■ THE TASK
Whenever a line below mentions the word "adjacency", that line should be copied.
+++ SOURCE MATERIAL
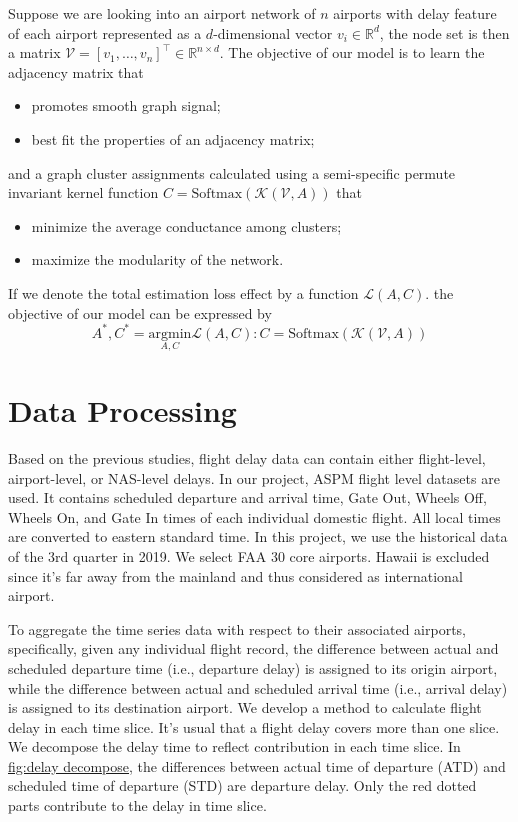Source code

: Suppose we are looking into an airport network of $n$ airports with delay feature of each airport represented as a $d$-dimensional vector $v_i\in\mathbb{R}^d$, the node set is then a matrix $\mathcal{V}=[v_1,\ldots,v_n]^\intercal\in\mathbb{R}^{n\times d}$. The objective of our model is to learn the adjacency matrix that
\begin{itemize}
    \item promotes smooth graph signal;
    \item best fit the properties of an adjacency matrix;
\end{itemize}
and a graph cluster assignments calculated using a semi-specific permute invariant kernel function $C=\text{Softmax}(\mathcal{K}(\mathcal{V}, A))$ that
\begin{itemize}
    \item minimize the average conductance among clusters;
    \item maximize the modularity of the network.
\end{itemize}

If we denote the total estimation loss effect by a function $\mathcal{L}(A,C)$. the objective of our model can be expressed by
\begin{equation}
    A^*, C^* = \underset{A, C}{\text{argmin}}\mathcal{L}(A, C): C=\text{Softmax}(\mathcal{K}(\mathcal{V}, A))
\end{equation}

\section{Data Processing}
Based on the previous studies, flight delay data can contain either flight-level, airport-level, or NAS-level delays\cite{dai2021having}. In our project, ASPM flight level datasets are used. It contains scheduled departure and arrival time, Gate Out, Wheels Off, Wheels On, and Gate In times of each individual domestic flight.  All local times are converted to eastern standard time. In this project, we use the historical data of the 3rd quarter in 2019. We select FAA 30 core airports. Hawaii is excluded since it’s far away from the mainland and thus considered as international airport. 

To aggregate the time series data with respect to their associated airports, specifically, given any individual flight record, the difference between actual and scheduled departure time (i.e., departure delay) is assigned to its origin airport, while the difference between actual and scheduled arrival time (i.e., arrival delay) is assigned to its destination airport. We develop a method to calculate flight delay in each time slice. It’s usual that a flight delay covers more than one slice. We decompose the delay time to reflect contribution in each time slice. In \hyperref[fig:delay decompose]{fig:delay decompose}, the differences between actual time of departure (ATD) and scheduled time of departure (STD) are departure delay. Only the red dotted parts contribute to the delay in time slice.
++++++
■ RESULT
: Suppose we are looking into an airport network of $n$ airports with delay feature of each airport represented as a $d$-dimensional vector $v_i\in\mathbb{R}^d$, the node set is then a matrix $\mathcal{V}=[v_1,\ldots,v_n]^\intercal\in\mathbb{R}^{n\times d}$. The objective of our model is to learn the adjacency matrix that
    \item best fit the properties of an adjacency matrix;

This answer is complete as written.